Then suppose you want a California cabernet. So you pick, and thoroughly enjoy, 2007 Faust. Retail, about $45.
It too is exactly what you want from a very good California cab. One would be hard pressed to describe it as screamingly different from the shiraz -- delicious as both are, are they both also perhaps good candidates for our master Michael Broadbent's pejorative title "global red"? -- except to say that it has a certain tautness and firmness that the shiraz doesn't bother with. Shoofly is your loud, fun great-aunt Mabel, who wears purple clothes and takes you downtown shopping, where she encourages you to have a huge piece of chocolate cake in lieu of lunch; Faust is her prim, thin, well-preserved daughter, who married wealth and looks it. She quotes Goethe on her back label. She rolls her eyes and tells you to eat a good dinner -- including a green pepper salad -- first.
There. I've set down a scene, a kind of story. You see, recently I read another great wine master's ideas, no less a personage than Hugh Johnson, who said that tasting notes full of our familiar fruit-basket metaphors are no use to anyone. He's not the first to say so, of course. But he went on to suggest that a wine should call to mind, and be described in terms of, an experience. Like shopping with great-aunt Mabel?
Perhaps. And I was struck by the opinion of one more wine drinker, this one a friend on Tom Wark's Facebook page. (Incidentally, I'm not his friend. I asked, but among all his 1400+ friends, he has not yet decided to include me. Still I see his activities posted to my own page occasionally. Facebook is funny that way.) A few days ago Mr. Wark, busy at a professional tasting, asked, "Should wine competitions judge varietal wines on their regional typicity?" In other words he is asking whether or not, at a competition of, say, Australian shirazes, the wines should be judged on how well they conform to being Exactly What You Want from an Australian shiraz. Would a delicate, un-fruity, un-peppery shiraz correctly get low marks at such a contest?

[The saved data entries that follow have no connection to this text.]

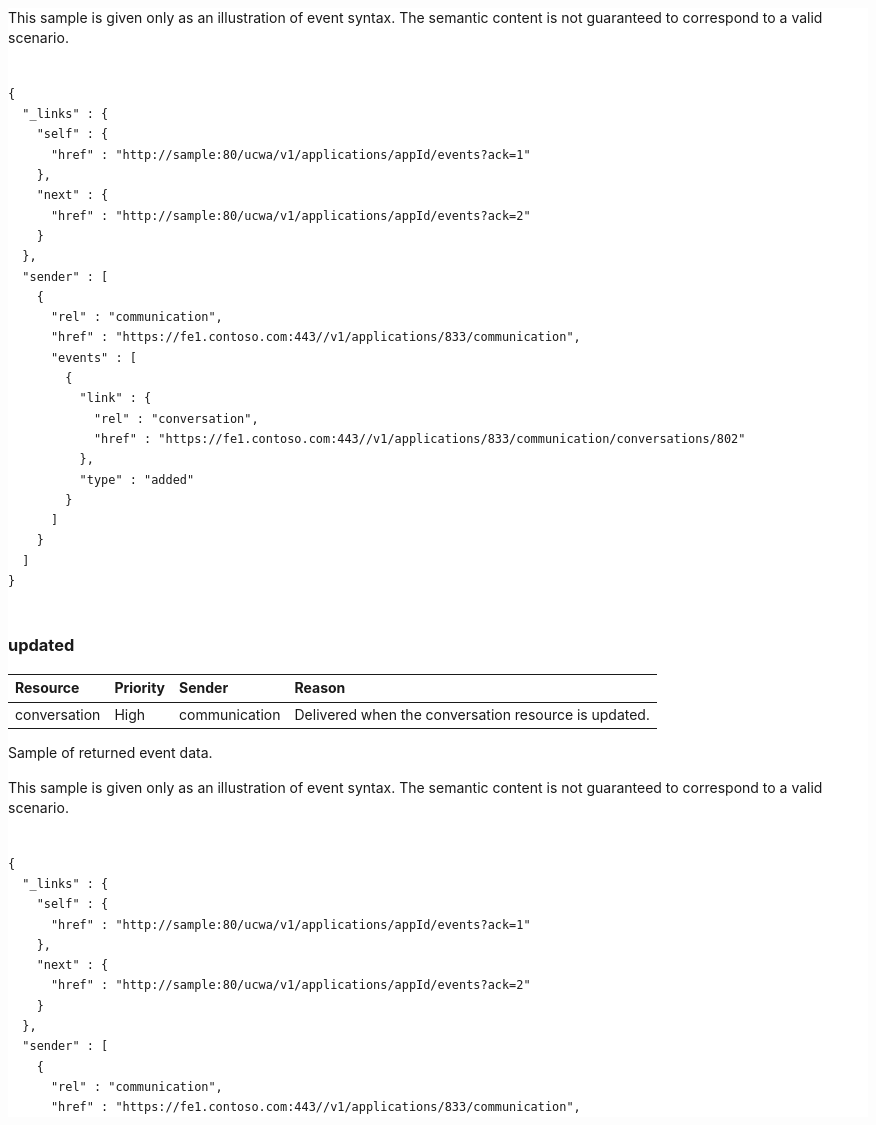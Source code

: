 This sample is given only as an illustration of event syntax. The semantic content is not guaranteed to correspond to a valid scenario.




```

{
  "_links" : {
    "self" : {
      "href" : "http://sample:80/ucwa/v1/applications/appId/events?ack=1"
    },
    "next" : {
      "href" : "http://sample:80/ucwa/v1/applications/appId/events?ack=2"
    }
  },
  "sender" : [
    {
      "rel" : "communication",
      "href" : "https://fe1.contoso.com:443//v1/applications/833/communication",
      "events" : [
        {
          "link" : {
            "rel" : "conversation",
            "href" : "https://fe1.contoso.com:443//v1/applications/833/communication/conversations/802"
          },
          "type" : "added"
        }
      ]
    }
  ]
}
					
```


### updated





|**Resource**|**Priority**|**Sender**|**Reason**|
|:-----|:-----|:-----|:-----|
|conversation|High|communication|Delivered when the conversation resource is updated.|
Sample of returned event data.

This sample is given only as an illustration of event syntax. The semantic content is not guaranteed to correspond to a valid scenario.




```

{
  "_links" : {
    "self" : {
      "href" : "http://sample:80/ucwa/v1/applications/appId/events?ack=1"
    },
    "next" : {
      "href" : "http://sample:80/ucwa/v1/applications/appId/events?ack=2"
    }
  },
  "sender" : [
    {
      "rel" : "communication",
      "href" : "https://fe1.contoso.com:443//v1/applications/833/communication",
```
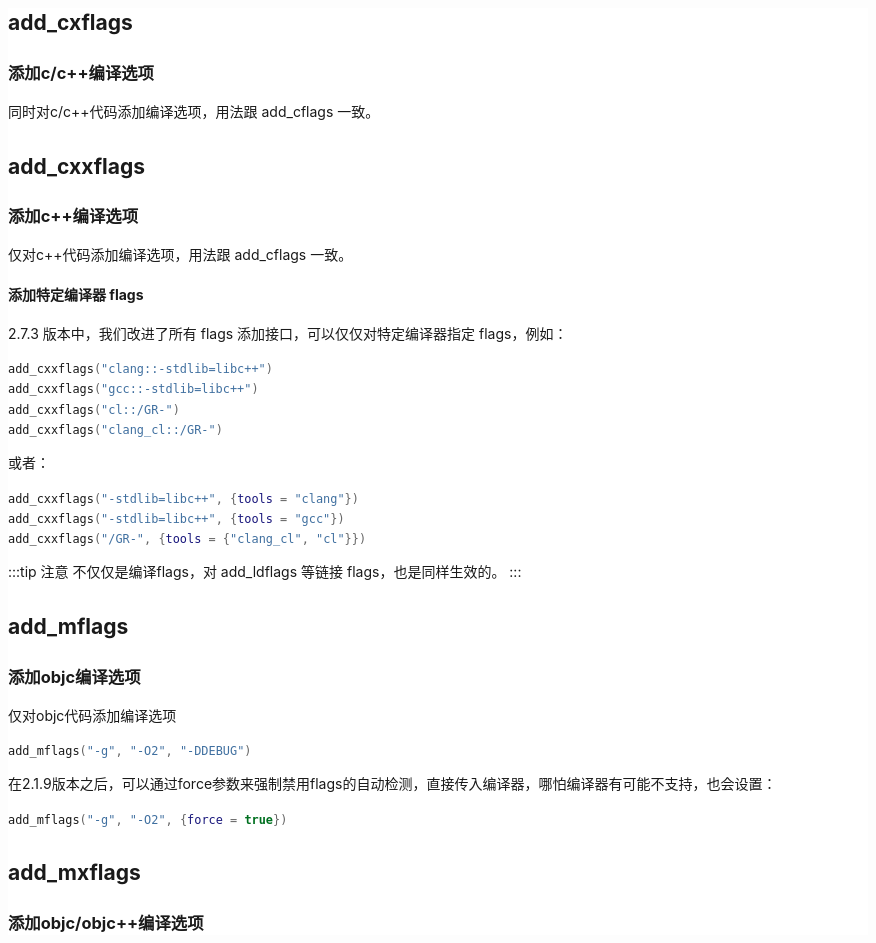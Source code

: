 ## add_cxflags

### 添加c/c++编译选项

同时对c/c++代码添加编译选项，用法跟 add_cflags 一致。

## add_cxxflags

### 添加c++编译选项

仅对c++代码添加编译选项，用法跟 add_cflags 一致。

#### 添加特定编译器 flags

2.7.3 版本中，我们改进了所有 flags 添加接口，可以仅仅对特定编译器指定 flags，例如：

```lua
add_cxxflags("clang::-stdlib=libc++")
add_cxxflags("gcc::-stdlib=libc++")
add_cxxflags("cl::/GR-")
add_cxxflags("clang_cl::/GR-")
```

或者：

```lua
add_cxxflags("-stdlib=libc++", {tools = "clang"})
add_cxxflags("-stdlib=libc++", {tools = "gcc"})
add_cxxflags("/GR-", {tools = {"clang_cl", "cl"}})
```

:::tip 注意
不仅仅是编译flags，对 add_ldflags 等链接 flags，也是同样生效的。
:::

## add_mflags

### 添加objc编译选项

仅对objc代码添加编译选项

```lua
add_mflags("-g", "-O2", "-DDEBUG")
```

在2.1.9版本之后，可以通过force参数来强制禁用flags的自动检测，直接传入编译器，哪怕编译器有可能不支持，也会设置：

```lua
add_mflags("-g", "-O2", {force = true})
```

## add_mxflags

### 添加objc/objc++编译选项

The wine drinking Warkian friend, one Donna Childers-Thirkell, responded crisply and devastatingly in the comment stream. "You wouldn't be able to find judges. I don't know why there are wine competitions anymore. Most of the judges would never be able to blind taste and you have to know typicity to blind taste."
Wow. I guess that's a No on the Warkian question. However, I think she meant to emphasize "most judges would never be able to blind taste" because (not "and") most don't know typicity, or Exactly What They Want.
Well, I do. On a hot summer day, after sipping these fine but heavy-duty reds, here is exactly what you want.
2009 Polka Dot riesling, Pfalz, Germany. Cheap? Check (retail, about $8). Sweet? Check. Refreshing and delightful? Check, and check. A hidden Gallo product? Oh yes. Exactly.